There’s also one more week to see PARADE, an excellent production from Moonbox Productions. This infrequently performed Tony Award- winning musical co-conceived and directed on Broadway by Harold Prince is here ambitiously directly by Jason Modica. It is particularly relevant now in an era where “otherness” continues to split the country and is at the core of every conversation personal, political, social. The same was true in Atlanta near the turn of the century where and when the true story on which this musical is based, took place.

Photograph:Sharman Altshuler

On April 26 1913, 13 year-old Mary Phagan was found murdered in the basement of a factory run by Jewish overseer Leo Frank. Frank’s trial made national headlines and was a lightning rod for the burning issues of the day still smoldering from the civil war: racism, antisemitism, poverty, ongoing class and cultural warfare between north and south–all of it fueled by a rabid press and local, scapegoating politicians looking to use the murder to further their own ascendance to power.

Out of this story comes a fiery musical with a poignant lyrical score (Jason Robert Brown), crackling with ragtime rhythms and breaking your heart with bittersweet melodics by way of yiddish folk tunes.
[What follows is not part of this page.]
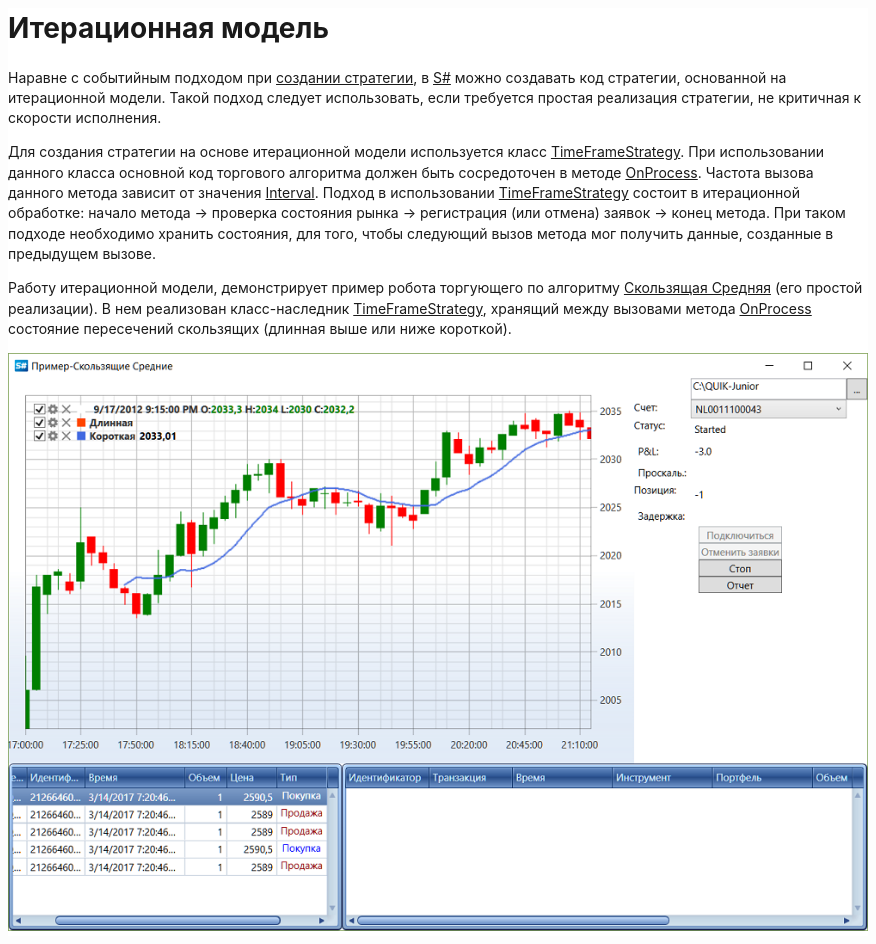 # Итерационная модель

Наравне с событийным подходом при [создании стратегии](StrategyCreate.md), в [S\#](StockSharpAbout.md) можно создавать код стратегии, основанной на итерационной модели. Такой подход следует использовать, если требуется простая реализация стратегии, не критичная к скорости исполнения. 

Для создания стратегии на основе итерационной модели используется класс [TimeFrameStrategy](../api/StockSharp.Algo.Strategies.TimeFrameStrategy.html). При использовании данного класса основной код торгового алгоритма должен быть сосредоточен в методе [OnProcess](../api/StockSharp.Algo.Strategies.TimeFrameStrategy.OnProcess.html). Частота вызова данного метода зависит от значения [Interval](../api/StockSharp.Algo.Strategies.TimeFrameStrategy.Interval.html). Подход в использовании [TimeFrameStrategy](../api/StockSharp.Algo.Strategies.TimeFrameStrategy.html) состоит в итерационной обработке: начало метода \-\> проверка состояния рынка \-\> регистрация (или отмена) заявок \-\> конец метода. При таком подходе необходимо хранить состояния, для того, чтобы следующий вызов метода мог получить данные, созданные в предыдущем вызове. 

Работу итерационной модели, демонстрирует пример робота торгующего по алгоритму [Cкользящая Cредняя](https://ru.wikipedia.org/wiki/Скользящая_средняя) (его простой реализации). В нем реализован класс\-наследник [TimeFrameStrategy](../api/StockSharp.Algo.Strategies.TimeFrameStrategy.html), хранящий между вызовами метода [OnProcess](../api/StockSharp.Algo.Strategies.TimeFrameStrategy.OnProcess.html) состояние пересечений скользящих (длинная выше или ниже короткой). 

![samplesma](../images/sample_sma.png)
The offstage but still visible orchestra (music director Catherine Stornetta) is terrific. Choreography (Kira Troilo ) energizes the action and keeps this tale moving. The set is dominated by a large tree center stage from which hangs a swing and the spirit of the murdered girl. The tree also highlights the alienation suffered by Brooklyn born Leo Frank, rootless in the south; Phil Tayler embodies Frank’s sense of displacement and fear.

Haley K. Clay as Leo’s wife Lucille is charismatic and increasingly authoritative in the role with appropriately piercing vocals; she need only temper her cheery disposition a bit as she visits her distraught husband in prison. Anna Bortnick as Mary Phagan is a fine actress with a soaring voice, and extraordinarily winning in the relatively minor but pivotal role of the murdered girl. Aaron Patterson makes his mark with nimble vocals and a sly smile as duplicitous convict Jim Conley, and Gable Kinsman in his Boston professional debut as an earnest young confederate soldier and Mary’s would-be suitor is an up and comer with a excellent voice. This is a tough play, tackling ugly issues with hard lessons we’ve yet to learn. But this production does them justice. See PARADE at the BCA’s Calderwood, Roberts Studio Theatre through December 28!